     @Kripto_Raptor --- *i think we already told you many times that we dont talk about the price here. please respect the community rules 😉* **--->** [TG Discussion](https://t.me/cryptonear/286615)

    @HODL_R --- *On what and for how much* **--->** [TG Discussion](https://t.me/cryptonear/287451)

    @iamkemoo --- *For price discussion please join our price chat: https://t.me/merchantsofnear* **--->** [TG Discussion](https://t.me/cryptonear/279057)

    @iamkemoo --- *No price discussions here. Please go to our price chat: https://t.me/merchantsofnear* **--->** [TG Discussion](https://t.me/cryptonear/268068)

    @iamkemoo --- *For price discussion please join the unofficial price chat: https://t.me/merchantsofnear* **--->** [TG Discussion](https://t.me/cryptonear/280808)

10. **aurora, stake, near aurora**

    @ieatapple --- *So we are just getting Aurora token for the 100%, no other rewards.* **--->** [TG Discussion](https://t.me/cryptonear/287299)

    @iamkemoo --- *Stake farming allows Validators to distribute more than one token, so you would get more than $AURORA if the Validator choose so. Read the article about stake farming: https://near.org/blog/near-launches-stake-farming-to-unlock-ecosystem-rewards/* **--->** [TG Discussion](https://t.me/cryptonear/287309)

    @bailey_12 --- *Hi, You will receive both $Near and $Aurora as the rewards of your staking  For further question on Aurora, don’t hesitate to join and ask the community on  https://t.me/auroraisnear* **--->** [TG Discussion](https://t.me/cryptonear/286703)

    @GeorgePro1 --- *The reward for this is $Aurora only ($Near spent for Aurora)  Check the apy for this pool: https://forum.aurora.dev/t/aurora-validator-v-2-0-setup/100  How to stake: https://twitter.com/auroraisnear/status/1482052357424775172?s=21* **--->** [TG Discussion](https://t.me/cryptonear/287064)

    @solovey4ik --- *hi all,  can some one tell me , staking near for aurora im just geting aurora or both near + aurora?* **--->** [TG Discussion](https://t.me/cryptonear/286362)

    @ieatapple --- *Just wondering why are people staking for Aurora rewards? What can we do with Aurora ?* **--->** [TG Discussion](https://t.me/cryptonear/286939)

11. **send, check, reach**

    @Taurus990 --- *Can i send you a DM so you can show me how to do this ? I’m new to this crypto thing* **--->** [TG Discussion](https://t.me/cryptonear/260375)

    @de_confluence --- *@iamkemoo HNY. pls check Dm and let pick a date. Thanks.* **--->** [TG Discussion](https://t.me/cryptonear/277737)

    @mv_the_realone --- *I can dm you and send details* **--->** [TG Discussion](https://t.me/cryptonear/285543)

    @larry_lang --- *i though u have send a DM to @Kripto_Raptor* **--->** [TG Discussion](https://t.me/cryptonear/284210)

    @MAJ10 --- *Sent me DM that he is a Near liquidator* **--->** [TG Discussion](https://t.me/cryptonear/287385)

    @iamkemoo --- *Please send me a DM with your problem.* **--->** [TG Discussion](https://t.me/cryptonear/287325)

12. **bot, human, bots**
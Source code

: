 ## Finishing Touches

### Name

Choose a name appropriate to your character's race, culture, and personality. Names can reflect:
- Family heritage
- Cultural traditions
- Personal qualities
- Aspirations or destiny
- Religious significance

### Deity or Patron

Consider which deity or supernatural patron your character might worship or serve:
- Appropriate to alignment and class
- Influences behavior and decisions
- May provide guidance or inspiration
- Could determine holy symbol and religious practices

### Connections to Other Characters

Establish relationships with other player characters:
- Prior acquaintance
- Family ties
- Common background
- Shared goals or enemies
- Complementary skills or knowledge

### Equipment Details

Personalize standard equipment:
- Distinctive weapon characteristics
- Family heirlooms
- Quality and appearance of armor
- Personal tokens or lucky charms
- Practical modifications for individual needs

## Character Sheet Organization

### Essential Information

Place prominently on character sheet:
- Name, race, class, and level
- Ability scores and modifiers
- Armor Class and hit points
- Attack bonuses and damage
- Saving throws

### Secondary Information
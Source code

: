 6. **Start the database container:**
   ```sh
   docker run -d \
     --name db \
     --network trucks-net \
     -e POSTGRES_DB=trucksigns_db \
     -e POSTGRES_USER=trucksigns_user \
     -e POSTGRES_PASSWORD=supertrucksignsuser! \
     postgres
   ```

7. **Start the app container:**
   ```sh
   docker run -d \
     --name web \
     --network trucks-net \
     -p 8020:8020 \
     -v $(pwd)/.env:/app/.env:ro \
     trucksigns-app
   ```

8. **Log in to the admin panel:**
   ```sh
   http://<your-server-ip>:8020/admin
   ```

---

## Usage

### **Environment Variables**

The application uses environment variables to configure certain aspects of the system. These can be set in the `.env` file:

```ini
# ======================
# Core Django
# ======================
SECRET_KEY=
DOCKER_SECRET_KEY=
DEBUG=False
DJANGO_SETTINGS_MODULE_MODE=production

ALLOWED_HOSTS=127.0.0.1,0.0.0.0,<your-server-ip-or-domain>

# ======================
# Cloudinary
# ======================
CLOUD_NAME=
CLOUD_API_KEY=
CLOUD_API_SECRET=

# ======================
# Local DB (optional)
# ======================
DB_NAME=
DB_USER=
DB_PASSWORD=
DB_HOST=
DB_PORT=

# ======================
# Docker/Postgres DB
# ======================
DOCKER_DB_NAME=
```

—————

_Assignment_
Wherever the line holding "you and send" falls in the entries above, copy exactly from it through the line holding "- Family heritage", inclusive, and add nothing.

_Reply to the task_
    @mv_the_realone --- *I can dm you and send details* **--->** [TG Discussion](https://t.me/cryptonear/285543)

    @larry_lang --- *i though u have send a DM to @Kripto_Raptor* **--->** [TG Discussion](https://t.me/cryptonear/284210)

    @MAJ10 --- *Sent me DM that he is a Near liquidator* **--->** [TG Discussion](https://t.me/cryptonear/287385)

    @iamkemoo --- *Please send me a DM with your problem.* **--->** [TG Discussion](https://t.me/cryptonear/287325)

12. **bot, human, bots**
Source code

: ## Finishing Touches

### Name

Choose a name appropriate to your character's race, culture, and personality. Names can reflect:
- Family heritage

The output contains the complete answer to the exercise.